Everything else, though, I was able to resist. And I thought I was done shopping. Then I stumbled over a Corriedale Bond X fleece. I had put it down and walked away and would have been okay with that if I hadn’t bumped into Snow and Kristi right then. I dragged them back to the booth to show them this amazing fleece.
And as I stood there explaining what was so great about it (the color, the crimp, the cleanliness, the softness) I realized that I would be a fool if I left it behind. What?!? Look at this!
You would have bought it, too.
Next thing I knew it was time for lunch. And, while there were food booths available, the thought of a sit-down cafe out of the dust and wind was just too tempting to pass by. The car was a little crowded but, That Margene. She adapts to any situation.
Good thing the car ride didn’t hurt her back. She needed to sit up straight when she tried out the wheels at the Bountiful booth. Yup.
Margene at a spinning wheel. Anyone want to start taking bets on how long it is before she makes a purchase? Speaking of purchases, that’s Michaele looking on so intently. She succombed about an hour later. heh.
After spinning, it was time to visit the animals. Here’s where the big difference in New England wool festivals and Western wool festivals became apparent.
The alpacas! They have a whole tent full of alpacas and alpaca fleeces.
It was amazing. I took this picture just for Laurie.
Those are all alpaca fleeces and there were at least 4 times more than what you see here. Swoon.
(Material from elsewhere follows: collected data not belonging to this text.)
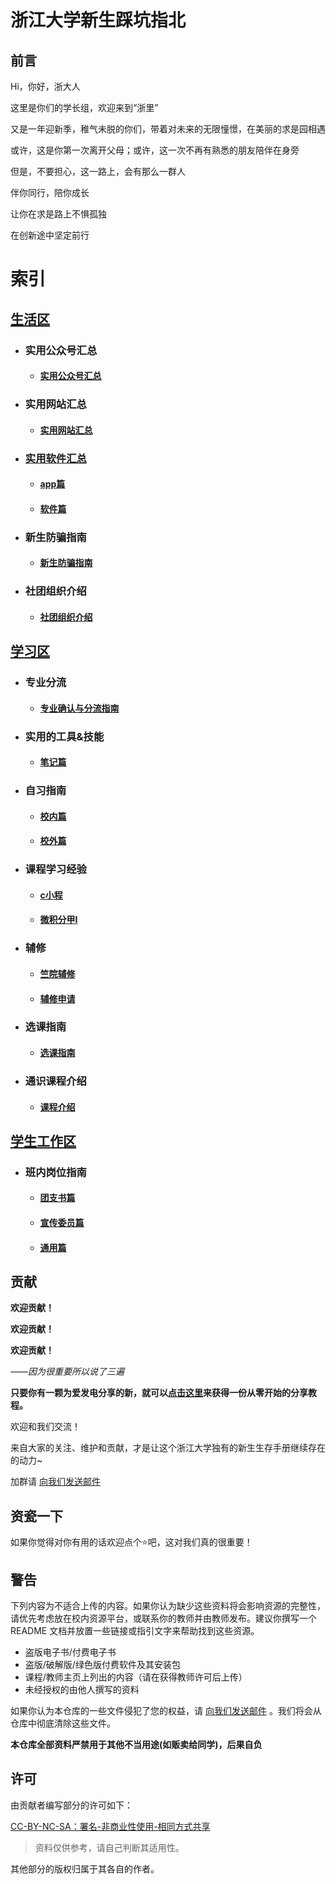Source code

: # 浙江大学新生踩坑指北
## 前言
Hi，你好，浙大人

这里是你们的学长组，欢迎来到“浙里”

又是一年迎新季，稚气未脱的你们，带着对未来的无限憧憬，在美丽的求是园相遇

或许，这是你第一次离开父母；或许，这一次不再有熟悉的朋友陪伴在身旁

但是，不要担心，这一路上，会有那么一群人

伴你同行，陪你成长

让你在求是路上不惧孤独

在创新途中坚定前行

# 索引

## [生活区](https://github.com/Ashnne/ZJU_freshman_pointNorth/tree/main/生活区)

* ### 实用公众号汇总

  * #### [实用公众号汇总](https://github.com/Ashnne/ZJU_freshman_pointNorth/blob/main/生活区/实用公众号汇总/实用公众号汇总.md)
  
* ### 实用网站汇总

  * #### [实用网站汇总](https://github.com/Ashnne/ZJU_freshman_pointNorth/blob/main/生活区/实用网站汇总/实用网站汇总.md)
  
* ### [实用软件汇总](https://github.com/Ashnne/ZJU_freshman_pointNorth/tree/main/生活区/实用软件汇总)

  * #### [app篇](https://github.com/Ashnne/ZJU_freshman_pointNorth/tree/main/生活区/实用软件汇总/apps)
  
  * #### [软件篇](https://github.com/Ashnne/ZJU_freshman_pointNorth/tree/main/生活区/实用软件汇总/softwares)
  
* ### 新生防骗指南

  * #### [新生防骗指南](https://github.com/Ashnne/ZJU_freshman_pointNorth/blob/main/生活区/新生防骗指南/新生防骗指南.md)
  
* ### 社团组织介绍

  * #### [社团组织介绍](https://github.com/Ashnne/ZJU_freshman_pointNorth/blob/main/生活区/社团组织介绍/社团组织介绍.md)
   
 
## [学习区](https://github.com/Ashnne/ZJU_freshman_pointNorth/tree/main/学习区)

* ### 专业分流

  * #### [专业确认与分流指南](https://github.com/Ashnne/ZJU_freshman_pointNorth/blob/main/学习区/专业分流/专业确认与分流指南.md)

* ### 实用的工具&技能

  * #### [笔记篇](https://github.com/Ashnne/ZJU_freshman_pointNorth/tree/main/学习区/实用的工具%26技能/笔记篇)

* ### 自习指南

  * #### [校内篇](https://github.com/Ashnne/ZJU_freshman_pointNorth/blob/main/学习区/自习指南/校内篇.md)
  
  * #### [校外篇](https://github.com/Ashnne/ZJU_freshman_pointNorth/blob/main/学习区/自习指南/校外篇.md)
  
* ### 课程学习经验

  * #### [c小程](https://github.com/Ashnne/ZJU_freshman_pointNorth/tree/main/学习区/课程学习经验/c小程)
  
  * #### [微积分甲I](https://github.com/Ashnne/ZJU_freshman_pointNorth/tree/main/学习区/课程学习经验/微积分甲Ⅰ)
  
* ### 辅修

  * #### [竺院辅修](https://github.com/Ashnne/ZJU_freshman_pointNorth/blob/main/学习区/辅修/竺院辅修.md)
  
  * #### [辅修申请](https://github.com/Ashnne/ZJU_freshman_pointNorth/blob/main/学习区/辅修/辅修申请时间.md)
  
* ### 选课指南

  * #### [选课指南](https://github.com/Ashnne/ZJU_freshman_pointNorth/blob/main/学习区/选课指南/选课指南.md)

* ### 通识课程介绍

  * #### [课程介绍](https://github.com/Ashnne/ZJU_freshman_pointNorth/blob/main/学习区/通识课程介绍/课程介绍.md)
  
## [学生工作区](https://github.com/Ashnne/ZJU_freshman_pointNorth/tree/main/学生工作区)

* ### 班内岗位指南

  * #### [团支书篇](https://github.com/Ashnne/ZJU_freshman_pointNorth/tree/main/学生工作区/班内岗位指南/团支书篇)
  
  * #### [宣传委员篇](https://github.com/Ashnne/ZJU_freshman_pointNorth/tree/main/学生工作区/班内岗位指南/宣传委员篇)

  * #### [通用篇](https://github.com/Ashnne/ZJU_freshman_pointNorth/tree/main/学生工作区/班内岗位指南/通用篇)
  
## 贡献

**欢迎贡献！**

**欢迎贡献！**

**欢迎贡献！**

*——因为很重要所以说了三遍*

**只要你有一颗为爱发电分享的新，就可以[点击这里](https://github.com/Ashnne/ZJU_freshman_pointNorth/blob/main/从零开始的分享教程.md)来获得一份从零开始的分享教程。**

欢迎和我们交流！

来自大家的关注、维护和贡献，才是让这个浙江大学独有的新生生存手册继续存在的动力~


加群请 [向我们发送邮件](3200103626@zju.edu.cn) 


## 资瓷一下

如果你觉得对你有用的话欢迎点个⭐吧，这对我们真的很重要！

## 警告

下列内容为不适合上传的内容。如果你认为缺少这些资料将会影响资源的完整性，请优先考虑放在校内资源平台，或联系你的教师并由教师发布。建议你撰写一个 README 文档并放置一些链接或指引文字来帮助找到这些资源。

- 盗版电子书/付费电子书
- 盗版/破解版/绿色版付费软件及其安装包
- 课程/教师主页上列出的内容（请在获得教师许可后上传）
- 未经授权的由他人撰写的资料

如果你认为本仓库的一些文件侵犯了您的权益，请 [向我们发送邮件](3200103626@zju.edu.cn) 。我们将会从仓库中彻底清除这些文件。

**本仓库全部资料严禁用于其他不当用途(如贩卖给同学)，后果自负**

## 许可
由贡献者编写部分的许可如下：

[CC-BY-NC-SA：署名-非商业性使用-相同方式共享](https://creativecommons.org/licenses/by-nc-sa/4.0/deed.zh)

>资料仅供参考，请自己判断其适用性。

其他部分的版权归属于其各自的作者。
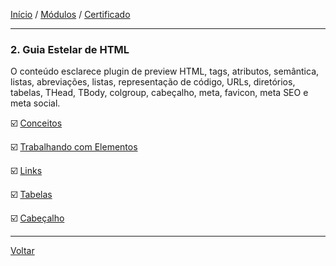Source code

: [Início](https://github.com/Thalyalm/rocketseat-trilha-fundamentar) /
[Módulos](https://github.com/Thalyalm/rocketseat-trilha-fundamentar/tree/main/modulos/readme.md) /
[Certificado](https://github.com/Thalyalm/rocketseat-trilha-fundamentar/tree/main/certificado)

---

### 2. Guia Estelar de HTML

O conteúdo esclarece plugin de preview HTML, tags, atributos, semântica, listas, abreviações, listas, representação de código, URLs, diretórios, tabelas, THead, TBody, colgroup, cabeçalho, meta, favicon, meta SEO e meta social.

:ballot_box_with_check: [Conceitos](/modulos/guia-estelar-de-html/conceitos/readme.md)

:ballot_box_with_check: [Trabalhando com Elementos](/modulos/guia-estelar-de-html/trabalhando-com-elementos/readme.md)

:ballot_box_with_check: [Links](/modulos/guia-estelar-de-html/links/readme.md)

:ballot_box_with_check: [Tabelas](/modulos/guia-estelar-de-html/tabelas/readme.md)

:ballot_box_with_check: [Cabeçalho](/modulos/guia-estelar-de-html/cabecalho/readme.md)

---

[Voltar](/modulos/readme.md)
The sheep and goats were of the typical variety so after visiting with them we headed back to our condo for some
beer relaxation. And the rest of Saturday was just that – relaxation!
And pictures with new friends.
That’s me and Stephanie. We sort of bonded over the whole fleece purchasing experience.
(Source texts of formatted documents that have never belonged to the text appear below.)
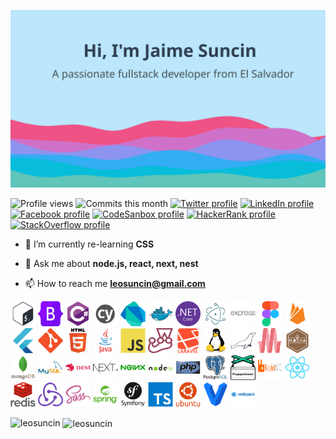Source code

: ![Hi 👋, I'm Jaime Suncin](./assets/banner.svg)

![Profile views](https://komarev.com/ghpvc/?username=leosuncin)
![Commits this month](https://badges.pufler.dev/commits/monthly/leosuncin?color=blue)
[![Twitter profile](https://img.shields.io/badge/Twitter-Profile-informational?style=flat&logo=Twitter&logoColor=white)](https://twitter.com/jl_suncin)
[![LinkedIn profile](https://img.shields.io/badge/LinkedIn-Profile-informational?style=flat&logo=LinkedIn&logoColor=white)](https://linkedin.com/in/jaimesuncin)
[![Facebook profile](https://img.shields.io/badge/Facebook-Profile-informational?style=flat&logo=Facebook&logoColor=white)](https://fb.com/jl.suncin)
[![CodeSanbox profile](https://img.shields.io/badge/CodeSandbox-Profile-informational?style=flat&logo=CodeSandbox&logoColor=white)](https://codesandbox.com/leosuncin)
[![HackerRank profile](https://img.shields.io/badge/HackerRank-Profile-informational?style=flat&logo=HackerRank&logoColor=white)](https://www.hackerrank.com/suncin)
[![StackOverflow profile](https://img.shields.io/badge/StackOverflow-Profile-informational?style=flat&logo=StackOverflow&logoColor=white)](https://stackoverflow.com/users/jaime-suncin)

- 🌱 I’m currently re-learning **CSS**

- 💬 Ask me about **node.js, react, next, nest**

- 📫 How to reach me [**leosuncin@gmail.com**](mailto:leosuncin@gmail.com)

<p align="left">
<img src="./assets/bash-original.svg" alt="bash" width="40" height="40"/>
<img src="./assets/bootstrap-original.svg" alt="bootstrap" width="40" height="40"/>
<img src="./assets/csharp-original.svg" alt="csharp" width="40" height="40"/>
<img src="./assets/cypress-io-logo-round.svg" alt="cypress" width="40" height="40"/>
<img src="./assets/dart-original.svg" alt="dart" width="40" height="40"/>
<img src="./assets/docker-original.svg" alt="docker" width="40" height="40"/>
<img src="./assets/dotnetcore-original.svg" alt="dotnet" width="40" height="40"/>
<img src="./assets/electron-original.svg" alt="electron" width="40" height="40"/>
<img src="./assets/express-original-wordmark.svg" alt="express" width="40" height="40"/>
<img src="./assets/figma-original.svg" alt="figma" width="40" height="40"/>
<img src="./assets/firebase-plain.svg" alt="firebase" width="40" height="40"/>
<img src="./assets/flutter-original.svg" alt="flutter" width="40" height="40"/>
<img src="./assets/git-original.svg" alt="git" width="40" height="40"/>
<img src="./assets/html5-original-wordmark.svg" alt="html5" width="40" height="40"/>
<img src="./assets/java-original-wordmark.svg" alt="java" width="40" height="40"/>
<img src="./assets/javascript-original.svg" alt="javascript" width="40" height="40"/>
<img src="./assets/jest-plain.svg" alt="jest" width="40" height="40"/>
<img src="./assets/laravel-plain-wordmark.svg" alt="laravel" width="40" height="40"/>
<img src="./assets/linux-original.svg" alt="linux" width="40" height="40"/>
<img src="./assets/mariadb-icon.svg" alt="mariadb" width="40" height="40"/>
<img src="./assets/materialize.svg" alt="materialize" width="40" height="40"/>
<img src="./assets/mocha-plain.svg" alt="mocha" width="40" height="40"/>
<img src="./assets/mongodb-original-wordmark.svg" alt="mongodb" width="40" height="40"/>
<img src="./assets/mysql-original-wordmark.svg" alt="mysql" width="40" height="40"/>
<img src="./assets/nestjs-plain-wordmark.svg" alt="nest.js" width="40" height="40"/>
<img src="./assets/nextjs-original-wordmark.svg" alt="next.js" width="40" height="40"/>
<img src="./assets/nginx-original.svg" alt="nginx" width="40" height="40"/>
<img src="./assets/nodejs-original-wordmark.svg" alt="node.js" width="40" height="40"/>
<img src="./assets/php-original.svg" alt="php" width="40" height="40"/>
<img src="./assets/postgresql-original-wordmark.svg" alt="postgresql" width="40" height="40"/>
<img src="./assets/pptrdev-official.svg" alt="puppeteer" width="40" height="40"/>
<img src="./assets/rabbitmq-wordmark.svg" alt="RabbitMQ" width="40" height="40"/>
<img src="./assets/react-original.svg" alt="react" width="40" height="40"/>
<img src="./assets/redis-original-wordmark.svg" alt="redis" width="40" height="40"/>
<img src="./assets/redux-original.svg" alt="redux" width="40" height="40"/>
<img src="./assets/sass-original.svg" alt="sass" width="40" height="40"/>
<img src="./assets/spring-original-wordmark.svg" alt="spring" width="40" height="40"/>
<img src="./assets/symfony-original-wordmark.svg" alt="symfony" width="40" height="40"/>
<img src="./assets/typescript-original.svg" alt="typescript" width="40" height="40"/>
<img src="./assets/ubuntu-plain-wordmark.svg" alt="ubuntu" width="40" height="40"/>
<img src="./assets/vagrant-original.svg" alt="vagrant" width="40" height="40"/>
<img src="./assets/webpack-original-wordmark.svg" alt="webpack" width="40" height="40"/>
</p>

<p><img align="left" src="https://github-readme-stats.vercel.app/api/top-langs/?username=leosuncin&hide=html,css" alt="leosuncin" /></p>

<p>&nbsp;<img align="center" src="https://github-readme-stats.vercel.app/api?username=leosuncin&show_icons=true" alt="leosuncin" /></p>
Once the photo ops were over, I plunked myself on a couch between Snow and Miriam and we all chatted and swapped stories and shared our purchases. There were jokes told and advice given and the fellowship of that gathering was fantastic. Bakerina provided us with a fabulous dinner of Shepherd’s Pie, salad and home made strawberry/peach pie. And I taught my Colorado and Utah friends what the term “packy run” means. It’s a trip to the liquor store, in case you didn’t know. I imagine the phrase is sweeping through the West even as you read this.
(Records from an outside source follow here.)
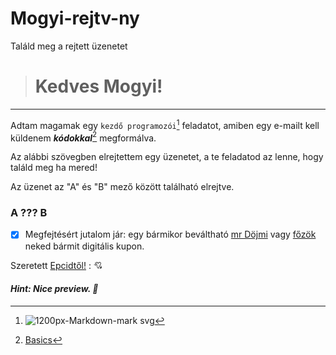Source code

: # Mogyi-rejtv-ny
Találd meg a rejtett üzenetet

># Kedves Mogyi! #

--------------------

Adtam magamak egy `kezdő programozói`[^1] feladatot, amiben egy e-mailt kell küldenem **_kódokkal_**[^2] megformálva.


Az alábbi szövegben elrejtettem egy üzenetet, a te feladatod az lenne, hogy találd meg ha mered!

Az üzenet az "A" és "B" mező között található elrejtve.
### A ??? <!-- Nagyon büdi a feneked blöö --> B


- [x] Megfejtésért jutalom jár: 
egy bármikor beváltható [mr Döjmi](https://ibb.co/q9rLp5V) vagy [főzök](https://ibb.co/3k5r4Y0) neked bármit digitális kupon.




Szeretett [Epcidtől!](https://ibb.co/RCwVBWz) :  :cupid:


#### *Hint: Nice preview. :1234:* ####
[^1]: ![1200px-Markdown-mark svg](https://user-images.githubusercontent.com/98794995/152197496-ff1d62b7-0689-448a-84db-e588e1586c64.png#gh-light-mode-only´)
[^2]: [Basics](https://docs.github.com/en/get-started/writing-on-github/getting-started-with-writing-and-formatting-on-github/basic-writing-and-formatting-syntax)

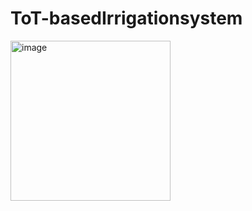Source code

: # ToT-basedIrrigationsystem
<img width="256" alt="image" src="https://github.com/Nishan8912/IoT-basedIrrigationsystem/assets/85185243/64ae2022-ddef-460e-aaae-549c372adac7">

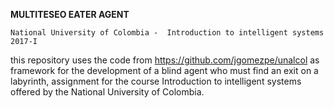 **MULTITESEO EATER AGENT**

`National University of Colombia -  Introduction to intelligent systems 2017-I`

this repository uses the code from https://github.com/jgomezpe/unalcol as framework
for the development of a blind agent who must find an exit on a labyrinth, assignment for the course 
Introduction to intelligent systems offered by the National University of Colombia.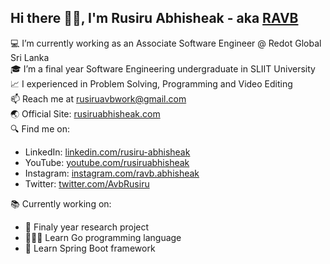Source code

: ## Hi there 👋🏼, I'm Rusiru Abhisheak - aka [RAVB][website]
💻 I’m currently working as an Associate Software Engineer @ Redot Global Sri Lanka<br>
🎓 I’m a final year Software Engineering undergraduate in SLIIT University<br>
📈 I experienced in Problem Solving, Programming and Video Editing<br>
📫 Reach me at <a href="mailto:rusiruavbwork@gmail.com">rusiruavbwork@gmail.com</a><br>
🌏 Official Site: <a href="https://rusiruabhisheak.com">rusiruabhisheak.com</a><br>
🔍 Find me on:
 <ul>
   <li>LinkedIn: <a href="https://www.linkedin.com/in/rusiru-abhisheak-8a4b19196" target="_blank">linkedin.com/rusiru-abhisheak</a></li>
   <li>YouTube: <a href="https://www.youtube.com/rusiruabhisheak">youtube.com/rusiruabhisheak</a></li>
   <li>Instagram: <a href="https://www.instagram.com/ravb.abhisheak/">instagram.com/ravb.abhisheak</a></li>
  <li>Twitter: <a href="https://twitter.com/AvbRusiru">twitter.com/AvbRusiru</a></li>
 </ul>
📚 Currently working on:
<ul>
  <li>📑 Finaly year research project</li>
  <li>🧑🏻‍💻 Learn Go programming language</li>
  <li>🍃 Learn Spring Boot framework</li>
</ul>

[website]: https://rusiruabhisheak.com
After so much talk and beer and food I couldn’t keep my eyes open. We headed for bed to rest up for the long drive back to Utah on Sunday. And, rather than bore you with more descriptions of the brown-ness of Wyoming, I’ll just say that the ride home to Utah was less eventful than the ride out to Colorado. We didn’t even get lost. We did, however, see this magnificent creature.
I can’t possibly top that with more words. You’ll have to wait until Monday to hear about the final day of my trip. Have a wonderful weekend, everybody!